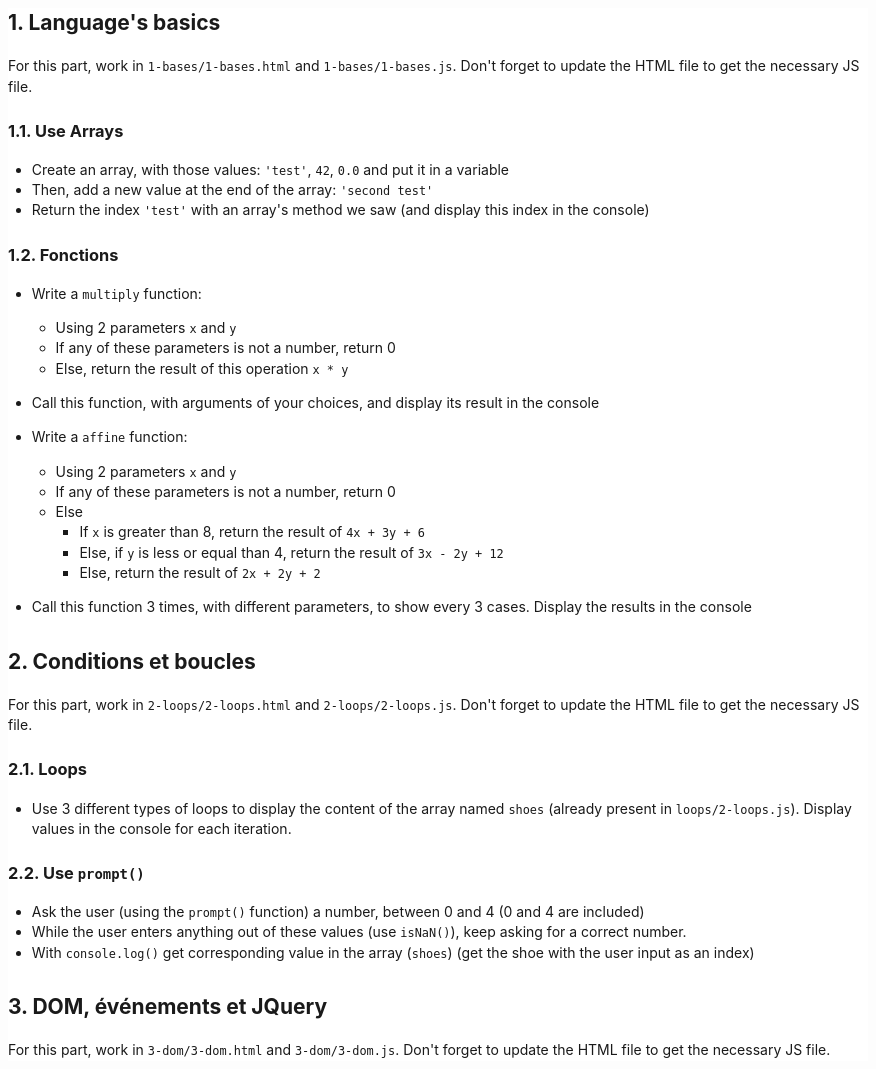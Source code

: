 ## 1. Language's basics

For this part, work in `1-bases/1-bases.html` and `1-bases/1-bases.js`. Don't forget to update the HTML file to get the necessary JS file.

### 1.1. Use Arrays

- Create an array, with those values: `'test'`, `42`, `0.0` and put it in a variable
- Then, add a new value at the end of the array: `'second test'`
- Return the index `'test'` with an array's method we saw (and display this index in the console)

### 1.2. Fonctions

- Write a `multiply` function:
  - Using 2 parameters `x` and `y`
  - If any of these parameters is not a number, return 0
  - Else, return the result of this operation ``x * y``
- Call this function, with arguments of your choices, and display its result in the console

- Write a `affine` function:
  - Using 2 parameters `x` and `y`
  - If any of these parameters is not a number, return 0
  - Else
    - If `x` is greater than 8, return the result of `4x + 3y + 6`
    - Else, if `y` is less or equal than 4, return the result of `3x - 2y + 12`
    - Else, return the result of `2x + 2y + 2`
- Call this function 3 times, with different parameters, to show every 3 cases. Display the results in the console

## 2. Conditions et boucles

For this part, work in `2-loops/2-loops.html` and `2-loops/2-loops.js`. Don't forget to update the HTML file to get the necessary JS file.

### 2.1. Loops

- Use 3 different types of loops to display the content of the array named `shoes` (already present in `loops/2-loops.js`). Display values in the console for each iteration.

### 2.2. Use `prompt()`

- Ask the user (using the `prompt()` function) a number, between 0 and 4 (0 and 4 are included)
- While the user enters anything out of these values (use `isNaN()`), keep asking for a correct number.
- With `console.log()` get corresponding value in the array (`shoes`) (get the shoe with the user input as an index)

## 3. DOM, événements et JQuery

For this part, work in `3-dom/3-dom.html` and `3-dom/3-dom.js`. Don't forget to update the HTML file to get the necessary JS file.
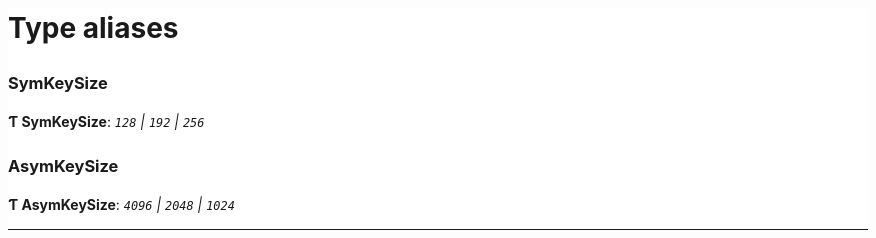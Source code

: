 
# Type aliases

<a id="symkeysize"></a>

###  SymKeySize

**Ƭ SymKeySize**: *`128` \| `192` \| `256`*


<a id="asymkeysize"></a>

###  AsymKeySize

**Ƭ AsymKeySize**: *`4096` \| `2048` \| `1024`*

---
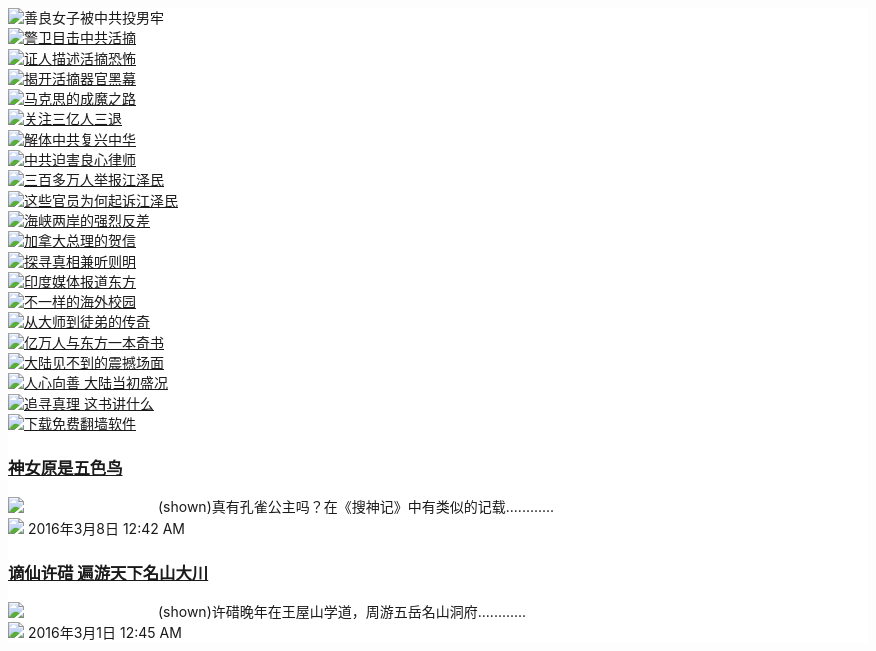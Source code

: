 <img width="130" src="https://raw.githubusercontent.com/19920513/djy/master/gb/130/shang-lnz.jpg" title="善良女子被中共投男牢"  alt="善良女子被中共投男牢"></a><br><a href="https://github.com/19920513/djy/blob/master/gb/16/3/16/n4663449.md?dfh#1" target="_blank"><img width="130" src="https://raw.githubusercontent.com/19920513/djy/master/gb/130/huo-z3.jpg" title="警卫目击中共活摘"  alt="警卫目击中共活摘"></a><br><a href="https://github.com/19920513/djy/blob/master/gb/16/8/7/n8177641.md?dfh#1" target="_blank"><img width="130" src="https://raw.githubusercontent.com/19920513/djy/master/gb/130/huo-z4.jpg" title="证人描述活摘恐怖"  alt="证人描述活摘恐怖"></a><br><a href="https://github.com/19920513/djy/blob/master/gb/10/4/19/n2881569.md?dfh#1" target="_blank"><img width="130" src="https://raw.githubusercontent.com/19920513/djy/master/gb/130/huo-z1.jpg" title="揭开活摘器官黑幕"  alt="揭开活摘器官黑幕"></a><br><a href="https://github.com/19920513/djy/blob/master/gb/10/11/7/n3077476.md?dfh#1" target="_blank"><img width="130" src="https://raw.githubusercontent.com/19920513/djy/master/gb/130/ma-ks.jpg" title="马克思的成魔之路"  alt="马克思的成魔之路"></a><br><a href="https://github.com/19920513/djy/blob/master/gb/18/5/10/n10381511.md?dfh#1" target="_blank"><img width="130" src="https://raw.githubusercontent.com/19920513/djy/master/gb/130/st1.jpg" title="关注三亿人三退"  alt="关注三亿人三退"></a><br><a href="https://github.com/19920513/djy/blob/master/gb/18/3/21/n10237682.md?dfh#1" target="_blank"><img width="130" src="https://raw.githubusercontent.com/19920513/djy/master/gb/130/jie-t.jpg" title="解体中共复兴中华"  alt="解体中共复兴中华"></a><br><a href="https://github.com/19920513/djy/blob/master/gb/9/2/9/n2422991.md?dfh#1" target="_blank"><img width="130" src="https://raw.githubusercontent.com/19920513/djy/master/gb/130/gao-zs.jpg" title="中共迫害良心律师"  alt="中共迫害良心律师"></a><br><a href="https://github.com/19920513/djy/blob/master/gb/18/12/9/n10900044.md?dfh#1" target="_blank"><img width="130" src="https://raw.githubusercontent.com/19920513/djy/master/gb/130/sj1.jpg" title="三百多万人举报江泽民"  alt="三百多万人举报江泽民"></a><br><a href="https://github.com/19920513/djy/blob/master/gb/18/8/28/n10672014.md?dfh#1" target="_blank"><img width="130" src="https://raw.githubusercontent.com/19920513/djy/master/gb/130/sj2.jpg" title="这些官员为何起诉江泽民"  alt="这些官员为何起诉江泽民"></a><br><a href="https://github.com/19920513/djy/blob/master/gb/8/12/18/n2367165.md?dfh#1" target="_blank"><img width="130" src="https://raw.githubusercontent.com/19920513/djy/master/gb/130/liangan.jpg" title="海峡两岸的强烈反差"  alt="海峡两岸的强烈反差"></a><br><a href="https://github.com/19920513/djy/blob/master/gb/15/12/10/n4593139.md?dfh#1" target="_blank"><img width="130" src="https://raw.githubusercontent.com/19920513/djy/master/gb/130/jia-ndzl.jpg" title="加拿大总理的贺信"  alt="加拿大总理的贺信"></a><br><a href="https://github.com/19920513/djy/blob/master/gb/11/6/17/n3289382.md?dfh#1" target="_blank"><img width="130" src="https://raw.githubusercontent.com/19920513/djy/master/gb/130/xiao-wd.jpg" title="探寻真相兼听则明"  alt="探寻真相兼听则明"></a><br><a href="https://github.com/19920513/djy/blob/master/gb/18/10/27/n10812623.md?dfh#1" target="_blank"><img width="130" src="https://raw.githubusercontent.com/19920513/djy/master/gb/130/yindu.jpg" title="印度媒体报道东方"  alt="印度媒体报道东方"></a><br><a href="https://github.com/19920513/djy/blob/master/gb/18/6/9/n10469652.md?dfh#1" target="_blank"><img width="130" src="https://raw.githubusercontent.com/19920513/djy/master/gb/130/xie-j.jpg" title="不一样的海外校园"  alt="不一样的海外校园"></a><br><a href="https://github.com/19920513/djy/blob/master/gb/7/4/5/n1669415.md?dfh#1" target="_blank"><img width="130" src="https://raw.githubusercontent.com/19920513/djy/master/gb/130/li-up.jpg" title="从大师到徒弟的传奇"  alt="从大师到徒弟的传奇"></a><br><a href="https://github.com/19920513/djy/blob/master/gb/17/5/26/n9191512.md?dfh#1" target="_blank"><img width="130" src="https://raw.githubusercontent.com/19920513/djy/master/gb/130/zfl2.jpg" title="亿万人与东方一本奇书"  alt="亿万人与东方一本奇书"></a><br><a href="https://github.com/19920513/djy/blob/master/gb/13/11/27/n4020290.md?dfh#1" target="_blank"><img width="130" src="https://raw.githubusercontent.com/19920513/djy/master/gb/130/zhen-h.jpg" title="大陆见不到的震撼场面"  alt="大陆见不到的震撼场面"></a><br><a href="https://github.com/19920513/djy/blob/master/gb/15/7/17/n4482910.md?dfh#1" target="_blank"><img width="130" src="https://raw.githubusercontent.com/19920513/djy/master/gb/130/dalu-sk.jpg" title="人心向善 大陆当初盛况"  alt="人心向善 大陆当初盛况"></a><br><a href="https://github.com/19920513/djy/blob/master/gb/19/1/5/n10955468.md?dfh#1" target="_blank"><img width="130" src="https://raw.githubusercontent.com/19920513/djy/master/gb/130/zfl1.jpg" title="追寻真理 这书讲什么"  alt="追寻真理 这书讲什么"></a><br><a href="https://github.com/19920513/www/blob/master/README.md?dfh#1" target="_blank"><img width="130" src="https://raw.githubusercontent.com/19920513/djy/master/gb/130/fq1.jpg" title="下载免费翻墙软件"  alt="下载免费翻墙软件"></a><br></td></tr>
<tr><td width="742"><h3><a href="https://github.com/19920513/djy/blob/master/gb/16/3/7/n4656770.md#1" target="_blank">神女原是五色鸟</a><br></h3><a href="https://github.com/19920513/djy/blob/master/gb/16/3/7/n4656770.md#1" target="_blank"><img width="150" src="https://i.epochtimes.com/assets/uploads/2016/03/1511181434512483-150x120.jpg" align ="left"></a>(shown)真有孔雀公主吗？在《搜神记》中有类似的记载............<br><img align="bottom" src="https://www.epochtimes.com/assets/themes/djy/images/time.gif"> 2016年3月8日 12:42 AM									</td></tr>
<tr><td width="742"><h3><a href="https://github.com/19920513/djy/blob/master/gb/16/3/1/n4651010.md#1" target="_blank">谪仙许碏 遍游天下名山大川</a><br></h3><a href="https://github.com/19920513/djy/blob/master/gb/16/3/1/n4651010.md#1" target="_blank"><img width="150" src="https://i.epochtimes.com/assets/uploads/2016/03/1503301331282483-150x120.jpg" align ="left"></a>(shown)许碏晚年在王屋山学道，周游五岳名山洞府............<br><img align="bottom" src="https://www.epochtimes.com/assets/themes/djy/images/time.gif"> 2016年3月1日 12:45 AM									</td></tr>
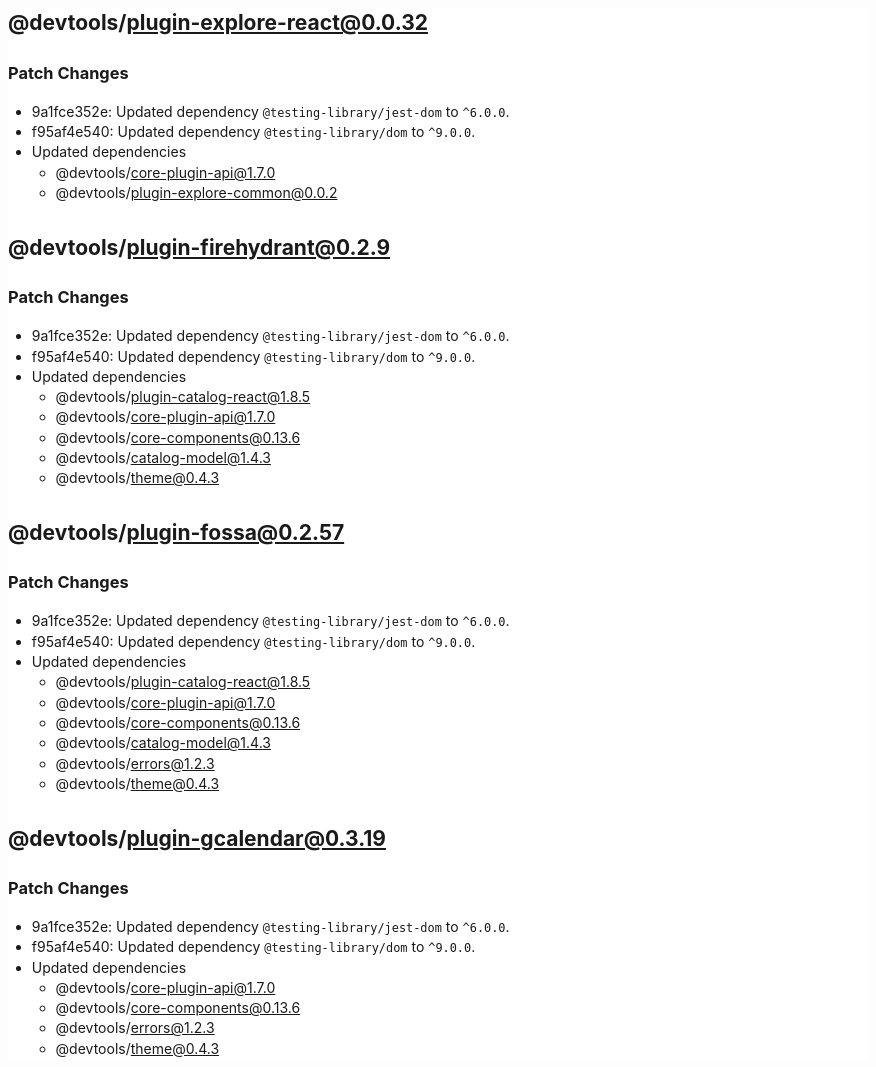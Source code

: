 ## @devtools/plugin-explore-react@0.0.32

### Patch Changes

- 9a1fce352e: Updated dependency `@testing-library/jest-dom` to `^6.0.0`.
- f95af4e540: Updated dependency `@testing-library/dom` to `^9.0.0`.
- Updated dependencies
  - @devtools/core-plugin-api@1.7.0
  - @devtools/plugin-explore-common@0.0.2

## @devtools/plugin-firehydrant@0.2.9

### Patch Changes

- 9a1fce352e: Updated dependency `@testing-library/jest-dom` to `^6.0.0`.
- f95af4e540: Updated dependency `@testing-library/dom` to `^9.0.0`.
- Updated dependencies
  - @devtools/plugin-catalog-react@1.8.5
  - @devtools/core-plugin-api@1.7.0
  - @devtools/core-components@0.13.6
  - @devtools/catalog-model@1.4.3
  - @devtools/theme@0.4.3

## @devtools/plugin-fossa@0.2.57

### Patch Changes

- 9a1fce352e: Updated dependency `@testing-library/jest-dom` to `^6.0.0`.
- f95af4e540: Updated dependency `@testing-library/dom` to `^9.0.0`.
- Updated dependencies
  - @devtools/plugin-catalog-react@1.8.5
  - @devtools/core-plugin-api@1.7.0
  - @devtools/core-components@0.13.6
  - @devtools/catalog-model@1.4.3
  - @devtools/errors@1.2.3
  - @devtools/theme@0.4.3

## @devtools/plugin-gcalendar@0.3.19

### Patch Changes

- 9a1fce352e: Updated dependency `@testing-library/jest-dom` to `^6.0.0`.
- f95af4e540: Updated dependency `@testing-library/dom` to `^9.0.0`.
- Updated dependencies
  - @devtools/core-plugin-api@1.7.0
  - @devtools/core-components@0.13.6
  - @devtools/errors@1.2.3
  - @devtools/theme@0.4.3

-----

* [Exercise goal]:
Would you copy each line of the records that contains "this"?

* [Answer box]:
For this part, work in `1-bases/1-bases.html` and `1-bases/1-bases.js`. Don't forget to update the HTML file to get the necessary JS file.
- Return the index `'test'` with an array's method we saw (and display this index in the console)
  - Else, return the result of this operation ``x * y``
- Call this function, with arguments of your choices, and display its result in the console
- Call this function 3 times, with different parameters, to show every 3 cases. Display the results in the console
For this part, work in `2-loops/2-loops.html` and `2-loops/2-loops.js`. Don't forget to update the HTML file to get the necessary JS file.
For this part, work in `3-dom/3-dom.html` and `3-dom/3-dom.js`. Don't forget to update the HTML file to get the necessary JS file.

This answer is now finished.